Saudi Arabia’s sovereign wealth fund is moving to align two of its most prominent US investments — ride-hailing platform Uber and electric vehicle maker Lucid Motors.
The Public Investment Fund (PIF), which manages more than $925bn in assets, last week saw two of its portfolio companies announce a joint robotaxi initiative with the privately held autonomous driving startup Nuro.
Under the agreement, Uber is set to deploy at least 20,000 Lucid Gravity SUVs equipped with autonomous driving technology from Nuro over the next six years.
The vehicles, which will be operated by Uber or its fleet partners, are expected to debut in a “major US city” in 2026.
The deal represents a rare convergence of two flagship investments.
In 2016, PIF invested $3.5 billion in Uber, then one of its first major overseas deals and a symbol of its newly launched Vision 2030 diversification strategy.
As of May, Uber remained the fund’s single largest US equity holding by market value, worth $5.31 billion for an unchanged stake of 72.84 million shares.
As of the end of March, PIF was the company’s third largest institutional shareholder only behind BlackRock and State Street.
Lucid, meanwhile, has become one of the fund’s most financially exposed bets.
PIF holds a 64% stake in the EV maker, equal to 1.77 billion shares. But after a steep decline in Lucid’s market value over the past year, the position was worth $4.29 billion, according to the latest SEC filing — down from more than $5.3bn at the end of 2024.
The new partnership gives Uber access to Lucid’s forthcoming SUV platform and will see the ride-hailing firm invest $300mn into the EV maker.
While the funding provides a modest injection of capital, it is less than Lucid’s cash burn in a single quarter, as highlighted by Wall Street analysts.
Lucid shares surged 45% on Thursday after the announcement, closing the session up 36%. The rally cooled on Friday, with shares down 2.6% to $3.04.

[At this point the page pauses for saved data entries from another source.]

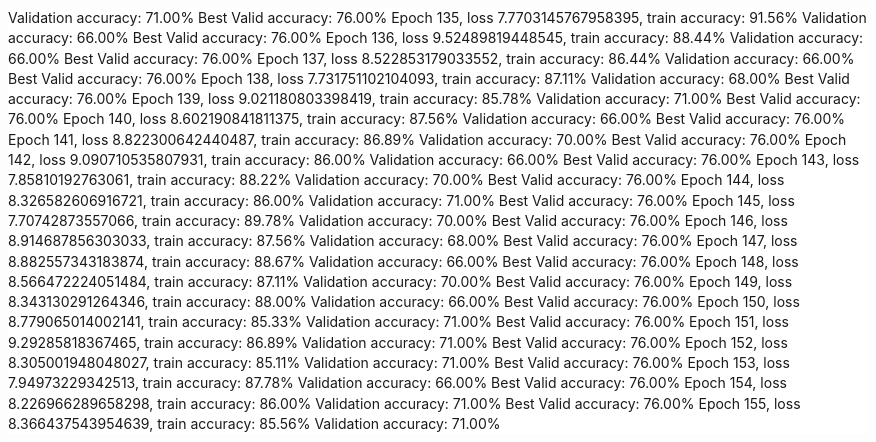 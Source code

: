 Validation accuracy: 71.00%
Best Valid accuracy: 76.00%
Epoch 135, loss 7.7703145767958395, train accuracy: 91.56%
Validation accuracy: 66.00%
Best Valid accuracy: 76.00%
Epoch 136, loss 9.52489819448545, train accuracy: 88.44%
Validation accuracy: 66.00%
Best Valid accuracy: 76.00%
Epoch 137, loss 8.522853179033552, train accuracy: 86.44%
Validation accuracy: 66.00%
Best Valid accuracy: 76.00%
Epoch 138, loss 7.731751102104093, train accuracy: 87.11%
Validation accuracy: 68.00%
Best Valid accuracy: 76.00%
Epoch 139, loss 9.021180803398419, train accuracy: 85.78%
Validation accuracy: 71.00%
Best Valid accuracy: 76.00%
Epoch 140, loss 8.602190841811375, train accuracy: 87.56%
Validation accuracy: 66.00%
Best Valid accuracy: 76.00%
Epoch 141, loss 8.822300642440487, train accuracy: 86.89%
Validation accuracy: 70.00%
Best Valid accuracy: 76.00%
Epoch 142, loss 9.090710535807931, train accuracy: 86.00%
Validation accuracy: 66.00%
Best Valid accuracy: 76.00%
Epoch 143, loss 7.85810192763061, train accuracy: 88.22%
Validation accuracy: 70.00%
Best Valid accuracy: 76.00%
Epoch 144, loss 8.326582606916721, train accuracy: 86.00%
Validation accuracy: 71.00%
Best Valid accuracy: 76.00%
Epoch 145, loss 7.70742873557066, train accuracy: 89.78%
Validation accuracy: 70.00%
Best Valid accuracy: 76.00%
Epoch 146, loss 8.914687856303033, train accuracy: 87.56%
Validation accuracy: 68.00%
Best Valid accuracy: 76.00%
Epoch 147, loss 8.882557343183874, train accuracy: 88.67%
Validation accuracy: 66.00%
Best Valid accuracy: 76.00%
Epoch 148, loss 8.566472224051484, train accuracy: 87.11%
Validation accuracy: 70.00%
Best Valid accuracy: 76.00%
Epoch 149, loss 8.343130291264346, train accuracy: 88.00%
Validation accuracy: 66.00%
Best Valid accuracy: 76.00%
Epoch 150, loss 8.779065014002141, train accuracy: 85.33%
Validation accuracy: 71.00%
Best Valid accuracy: 76.00%
Epoch 151, loss 9.29285818367465, train accuracy: 86.89%
Validation accuracy: 71.00%
Best Valid accuracy: 76.00%
Epoch 152, loss 8.305001948048027, train accuracy: 85.11%
Validation accuracy: 71.00%
Best Valid accuracy: 76.00%
Epoch 153, loss 7.94973229342513, train accuracy: 87.78%
Validation accuracy: 66.00%
Best Valid accuracy: 76.00%
Epoch 154, loss 8.226966289658298, train accuracy: 86.00%
Validation accuracy: 71.00%
Best Valid accuracy: 76.00%
Epoch 155, loss 8.366437543954639, train accuracy: 85.56%
Validation accuracy: 71.00% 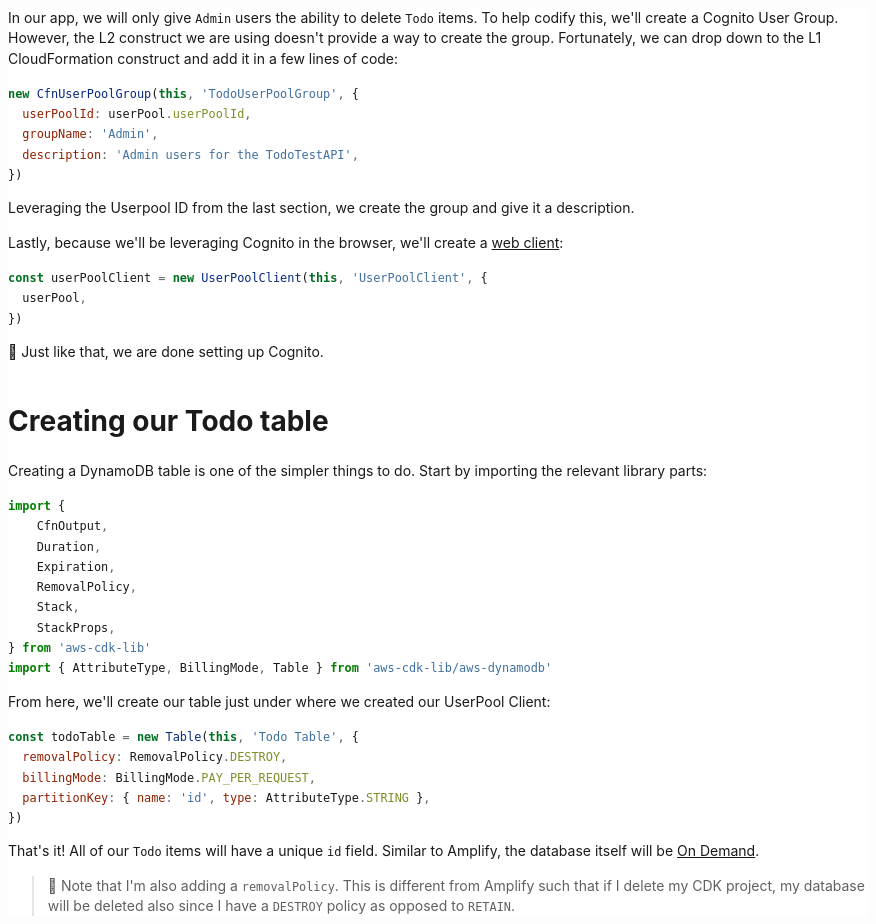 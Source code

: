In our app, we will only give `Admin` users the ability to delete `Todo` items. To help codify  this, we'll create a Cognito User Group. However, the L2 construct we are using doesn't provide a way to create the group. Fortunately, we can drop down to the L1 CloudFormation construct and add it in a few lines of code:

```js
new CfnUserPoolGroup(this, 'TodoUserPoolGroup', {
  userPoolId: userPool.userPoolId,
  groupName: 'Admin',
  description: 'Admin users for the TodoTestAPI',
})
```

Leveraging the Userpool ID from the last section, we create the group and give it a description.

Lastly, because we'll be leveraging Cognito in the browser, we'll create a [web client](https://docs.aws.amazon.com/cognito/latest/developerguide/user-pool-settings-client-apps.html):

```js
const userPoolClient = new UserPoolClient(this, 'UserPoolClient', {
  userPool,
})
```
🎉 Just like that, we are done setting up Cognito.

# Creating our Todo table

Creating a DynamoDB table is one of the simpler things to do. Start by importing the relevant library parts:

```js
import {
	CfnOutput,
	Duration,
	Expiration,
	RemovalPolicy,
	Stack,
	StackProps,
} from 'aws-cdk-lib'
import { AttributeType, BillingMode, Table } from 'aws-cdk-lib/aws-dynamodb'
```

From here, we'll create our table just under where we created our UserPool Client:

```js
const todoTable = new Table(this, 'Todo Table', {
  removalPolicy: RemovalPolicy.DESTROY,
  billingMode: BillingMode.PAY_PER_REQUEST,
  partitionKey: { name: 'id', type: AttributeType.STRING },
})
```

That's it! All of our `Todo` items will have a unique `id` field. Similar to Amplify, the database itself will be [On Demand](https://aws.amazon.com/dynamodb/pricing/on-demand/). 

> 📝  Note that I'm also adding a `removalPolicy`. This is different from Amplify such that if I delete my CDK project, my database will be deleted also since I have a `DESTROY`    policy as opposed to `RETAIN`.
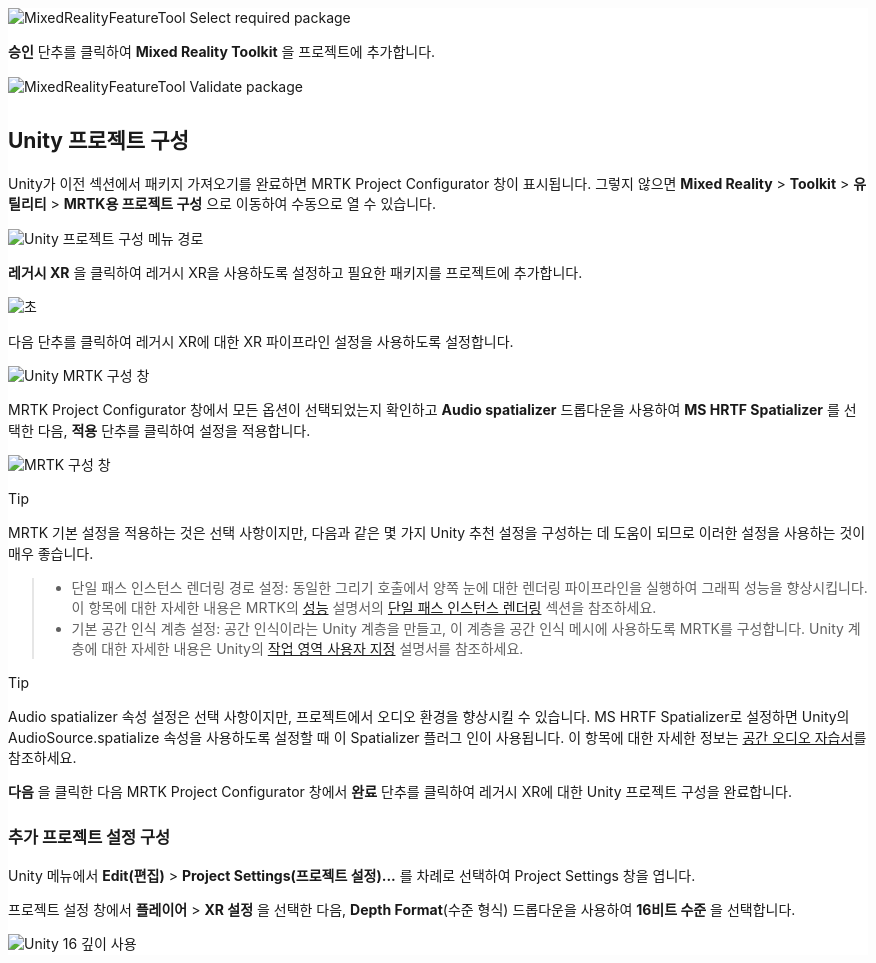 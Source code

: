 <img src="../images/mr-learning-base/base-02-section4-step1-6.PNG" width="650px" alt="MixedRealityFeatureTool Select required package">

**승인** 단추를 클릭하여 **Mixed Reality Toolkit** 을 프로젝트에 추가합니다.

<img src="../images/mr-learning-base/base-02-section4-step1-7.PNG" width="650px" alt="MixedRealityFeatureTool Validate package">


## <a name="configuring-the-unity-project"></a>Unity 프로젝트 구성

Unity가 이전 섹션에서 패키지 가져오기를 완료하면 MRTK Project Configurator 창이 표시됩니다. 그렇지 않으면 **Mixed Reality** > **Toolkit** > **유틸리티** > **MRTK용 프로젝트 구성** 으로 이동하여 수동으로 열 수 있습니다.

![Unity 프로젝트 구성 메뉴 경로](../images/mr-learning-base/base-02-section5-step1-1.png)

**레거시 XR** 을 클릭하여 레거시 XR을 사용하도록 설정하고 필요한 패키지를 프로젝트에 추가합니다.

![초](../images/mr-learning-base/base-02-section5-step1-2.png)

다음 단추를 클릭하여 레거시 XR에 대한 XR 파이프라인 설정을 사용하도록 설정합니다.

![Unity MRTK 구성 창](../images/mr-learning-base/base-02-section5-step1-3.PNG)

MRTK Project Configurator 창에서 모든 옵션이 선택되었는지 확인하고 **Audio spatializer** 드롭다운을 사용하여 **MS HRTF Spatializer** 를 선택한 다음, **적용** 단추를 클릭하여 설정을 적용합니다.

![MRTK 구성 창](../images/mr-learning-base/base-02-section5-step1-4.PNG)

> [!TIP]
> MRTK 기본 설정을 적용하는 것은 선택 사항이지만, 다음과 같은 몇 가지 Unity 추천 설정을 구성하는 데 도움이 되므로 이러한 설정을 사용하는 것이 매우 좋습니다.

> * 단일 패스 인스턴스 렌더링 경로 설정: 동일한 그리기 호출에서 양쪽 눈에 대한 렌더링 파이프라인을 실행하여 그래픽 성능을 향상시킵니다. 이 항목에 대한 자세한 내용은 MRTK의 [성능](/windows/mixed-reality/mrtk-unity/performance/perf-getting-started#single-pass-instanced-rendering) 설명서의 [단일 패스 인스턴스 렌더링](/windows/mixed-reality/mrtk-unity/performance/perf-getting-started#single-pass-instanced-rendering) 섹션을 참조하세요.
> * 기본 공간 인식 계층 설정: 공간 인식이라는 Unity 계층을 만들고, 이 계층을 공간 인식 메시에 사용하도록 MRTK를 구성합니다. Unity 계층에 대한 자세한 내용은 Unity의 <a href="https://docs.unity3d.com/Manual/Layers.html" target="_blank">작업 영역 사용자 지정</a> 설명서를 참조하세요.

> [!TIP]
> Audio spatializer 속성 설정은 선택 사항이지만, 프로젝트에서 오디오 환경을 향상시킬 수 있습니다. MS HRTF Spatializer로 설정하면 Unity의 AudioSource.spatialize 속성을 사용하도록 설정할 때 이 Spatializer 플러그 인이 사용됩니다. 이 항목에 대한 자세한 정보는 <a href="//windows/mixed-reality/develop/unity/tutorials/unity-spatial-audio-ch1" target="_blank">공간 오디오 자습서</a>를 참조하세요.

**다음** 을 클릭한 다음 MRTK Project Configurator 창에서 **완료** 단추를 클릭하여 레거시 XR에 대한 Unity 프로젝트 구성을 완료합니다.

### <a name="configure-additional-project-settings"></a>추가 프로젝트 설정 구성

Unity 메뉴에서 **Edit(편집)**  > **Project Settings(프로젝트 설정)...** 를 차례로 선택하여 Project Settings 창을 엽니다.

프로젝트 설정 창에서 **플레이어** > **XR 설정** 을 선택한 다음, **Depth Format**(수준 형식) 드롭다운을 사용하여 **16비트 수준** 을 선택합니다.

![Unity 16 깊이 사용](../images/mr-learning-base/base-02-section5-step2-1.png)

PIF has backed several initiatives, including the Electric Vehicle Infrastructure Company (EVIQ), a joint venture with state utility Saudi Electricity Company to install 5,000 charging stations across the kingdom.
PIF is also the majority owner of Ceer, Saudi Arabia’s first domestic EV brand, developed in partnership with BMW to manufacture sedans and SUVs for the Gulf region.
The Lucid–Uber tie-up follows Uber’s separate expansion with Chinese autonomous driving startup WeRide, targeting 15 global cities over five years — including European ones.
Lucid said the robotaxi fleet will be exclusive to the Uber platform.
The first prototype, developed in partnership with Nuro, is undergoing closed-circuit testing in Las Vegas.
The EV maker is expected to update its full-year production guidance — currently set at approximately 20,000 units — during its upcoming earnings call on August 5.
The deal has drawn mixed reactions from analysts.
BofA Securities’ John Murphy maintained an Underperform rating and a $1.00 price target, warning that the commercial implications of the partnership remain unclear.
Stephen Gengaro of Stifel, who holds a Neutral view with a $3.00 target, said the move offered long-term potential but questioned Lucid’s ability to monetise the programme given that Uber and its partners — not Lucid — will own the vehicles.
Morgan Stanley analyst Adam Jonas, who rates the stock Equalweight, said the partnership could serve as a springboard for future strategic opportunities.
Benchmark analyst Mickey Legg was more optimistic, raising his price target to $7.00 and maintaining a Buy rating. He called the deal a “clear strategic win” that provides capital, validation, and access to “two world-class partners.”
The announcement came a few minutes after the EV maker revealed plans to make a 1:10 reverse stock split, pending approval from shareholders in an upcoming special meeting.